Work to be completed: Go through the entries and copy each one exactly. Leave none out.

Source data
# # # # #

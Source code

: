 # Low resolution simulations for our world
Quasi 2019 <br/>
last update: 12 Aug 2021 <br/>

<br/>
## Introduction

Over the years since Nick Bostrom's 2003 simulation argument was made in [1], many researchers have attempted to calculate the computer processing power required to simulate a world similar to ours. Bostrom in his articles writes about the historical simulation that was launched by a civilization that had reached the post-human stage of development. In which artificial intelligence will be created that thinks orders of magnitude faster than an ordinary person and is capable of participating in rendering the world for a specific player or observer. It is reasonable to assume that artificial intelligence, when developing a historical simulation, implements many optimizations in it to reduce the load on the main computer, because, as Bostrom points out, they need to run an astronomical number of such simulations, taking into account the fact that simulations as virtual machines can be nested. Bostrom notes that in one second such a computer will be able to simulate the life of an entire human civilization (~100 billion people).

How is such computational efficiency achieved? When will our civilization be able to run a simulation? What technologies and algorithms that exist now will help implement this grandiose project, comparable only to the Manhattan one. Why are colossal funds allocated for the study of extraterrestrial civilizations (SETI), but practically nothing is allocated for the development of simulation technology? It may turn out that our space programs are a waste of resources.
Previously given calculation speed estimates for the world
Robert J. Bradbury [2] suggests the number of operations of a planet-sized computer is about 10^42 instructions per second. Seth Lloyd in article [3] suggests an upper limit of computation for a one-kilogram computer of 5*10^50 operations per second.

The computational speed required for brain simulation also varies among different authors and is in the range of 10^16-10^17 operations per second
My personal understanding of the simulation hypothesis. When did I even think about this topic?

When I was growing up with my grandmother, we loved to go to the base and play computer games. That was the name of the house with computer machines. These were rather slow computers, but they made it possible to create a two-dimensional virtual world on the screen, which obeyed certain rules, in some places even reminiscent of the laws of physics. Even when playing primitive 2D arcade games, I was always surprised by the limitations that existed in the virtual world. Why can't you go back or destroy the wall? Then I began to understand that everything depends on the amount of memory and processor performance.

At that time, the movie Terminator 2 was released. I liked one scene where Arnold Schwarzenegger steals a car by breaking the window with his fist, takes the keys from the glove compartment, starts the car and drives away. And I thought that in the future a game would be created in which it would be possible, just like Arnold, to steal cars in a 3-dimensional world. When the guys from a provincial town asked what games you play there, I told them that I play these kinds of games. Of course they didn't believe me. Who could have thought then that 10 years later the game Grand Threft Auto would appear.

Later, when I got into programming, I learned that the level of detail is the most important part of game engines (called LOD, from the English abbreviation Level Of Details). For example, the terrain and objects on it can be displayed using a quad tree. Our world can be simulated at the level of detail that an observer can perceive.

# # # # #

Output for this task:
Source code

: # Low resolution simulations for our world
Quasi 2019 <br/>
last update: 12 Aug 2021 <br/>

<br/>
## Introduction

Over the years since Nick Bostrom's 2003 simulation argument was made in [1], many researchers have attempted to calculate the computer processing power required to simulate a world similar to ours. Bostrom in his articles writes about the historical simulation that was launched by a civilization that had reached the post-human stage of development. In which artificial intelligence will be created that thinks orders of magnitude faster than an ordinary person and is capable of participating in rendering the world for a specific player or observer. It is reasonable to assume that artificial intelligence, when developing a historical simulation, implements many optimizations in it to reduce the load on the main computer, because, as Bostrom points out, they need to run an astronomical number of such simulations, taking into account the fact that simulations as virtual machines can be nested. Bostrom notes that in one second such a computer will be able to simulate the life of an entire human civilization (~100 billion people).

How is such computational efficiency achieved? When will our civilization be able to run a simulation? What technologies and algorithms that exist now will help implement this grandiose project, comparable only to the Manhattan one. Why are colossal funds allocated for the study of extraterrestrial civilizations (SETI), but practically nothing is allocated for the development of simulation technology? It may turn out that our space programs are a waste of resources.
Previously given calculation speed estimates for the world
Robert J. Bradbury [2] suggests the number of operations of a planet-sized computer is about 10^42 instructions per second. Seth Lloyd in article [3] suggests an upper limit of computation for a one-kilogram computer of 5*10^50 operations per second.

The computational speed required for brain simulation also varies among different authors and is in the range of 10^16-10^17 operations per second
My personal understanding of the simulation hypothesis. When did I even think about this topic?

When I was growing up with my grandmother, we loved to go to the base and play computer games. That was the name of the house with computer machines. These were rather slow computers, but they made it possible to create a two-dimensional virtual world on the screen, which obeyed certain rules, in some places even reminiscent of the laws of physics. Even when playing primitive 2D arcade games, I was always surprised by the limitations that existed in the virtual world. Why can't you go back or destroy the wall? Then I began to understand that everything depends on the amount of memory and processor performance.

At that time, the movie Terminator 2 was released. I liked one scene where Arnold Schwarzenegger steals a car by breaking the window with his fist, takes the keys from the glove compartment, starts the car and drives away. And I thought that in the future a game would be created in which it would be possible, just like Arnold, to steal cars in a 3-dimensional world. When the guys from a provincial town asked what games you play there, I told them that I play these kinds of games. Of course they didn't believe me. Who could have thought then that 10 years later the game Grand Threft Auto would appear.

Later, when I got into programming, I learned that the level of detail is the most important part of game engines (called LOD, from the English abbreviation Level Of Details). For example, the terrain and objects on it can be displayed using a quad tree. Our world can be simulated at the level of detail that an observer can perceive.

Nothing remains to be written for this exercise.